Emergence of synchronization in multiplex networks of mobile R\"{o}ssler oscillators

TL;DR

This paper investigates how synchronization emerges in multiplex networks of mobile Rössler oscillators with time-varying connections, analyzing the effects of mobility and coupling parameters on the stability and robustness of synchronized states.

Contribution

It introduces a comprehensive study of synchronization in mobile multiplex networks, combining numerical simulations with analytical conditions, and explores robustness under structural and dynamical perturbations.

Findings

Interlayer synchronization can be maintained despite link removal.

Mobility parameters can restore synchronization after structural disruptions.

Synchronization stability is influenced by network parameters and mobility dynamics.

Abstract

Different aspects of synchronization emerging in dynamical networks of coupled oscillators have been examined prominently in the last decades. Nevertheless, little attention has been paid on the emergence of this imperative collective phenomenon in networks displaying temporal changes in the connectivity patterns. However there are numerous practical examples where interactions are present only at certain points of time owing to physical proximity. In this work, we concentrate on exploring the emergence of interlayer and intralayer synchronization states in a multiplex dynamical network comprising of layers having mobile nodes performing a random walk.

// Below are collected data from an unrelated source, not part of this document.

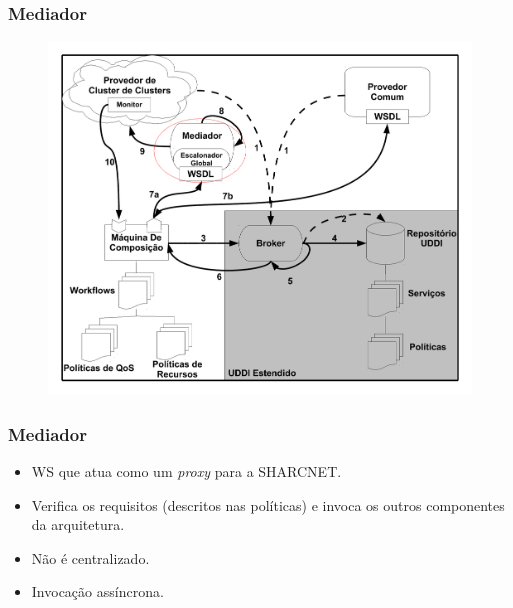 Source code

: \documentclass[red, cover=invisible, theme=Warsaw]{myslides}
\begin{document}
	\begin{frame} \frametitle{Mediador}
	    \begin{center}
		\begin{figure}
		\includegraphics[scale=0.25]{imagens/execComposicaoA-4.pdf}	    
		\end{figure}
	    \end{center}
	\end{frame}

	\begin{frame} \frametitle{Mediador}
	    \begin{itemize}
		\item WS que atua como um \textit{proxy} para a SHARCNET.
		\item Verifica os requisitos (descritos nas políticas) e invoca os outros componentes da arquitetura.
		\item Não é centralizado.
		\item Invocação assíncrona.
	    \end{itemize}
	\end{frame}
	
\end{document}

We thoroughly illustrate the impacts of the network parameters, in particular the vision range $\phi$ and the step size $u$ together with the inter- and intralayer coupling strengths $\epsilon$ and $k$ on these synchronous states arising in coupled R\"{o}ssler systems. The presented numerical results are very well validated by analytically derived necessary conditions for the emergence and stability of the synchronous states. Furthermore, the robustness of the states of synchrony is studied under both structural and dynamical perturbations. We find interesting results on interlayer synchronization for a continuous removal of the interlayer links as well as for progressively created static nodes. We demonstrate that the mobility parameters responsible for intralayer movement of the nodes, can retrieve interlayer synchrony under such structural perturbations. For further analysis of survivability of interlayer synchrony against dynamical perturbations, we proceed through the investigation of single-node basin stability, where again the intralayer mobility properties have noticeable impacts. We also discuss the scenarios related mainly to effects of the mobility parameters in terms of percolation of the whole network.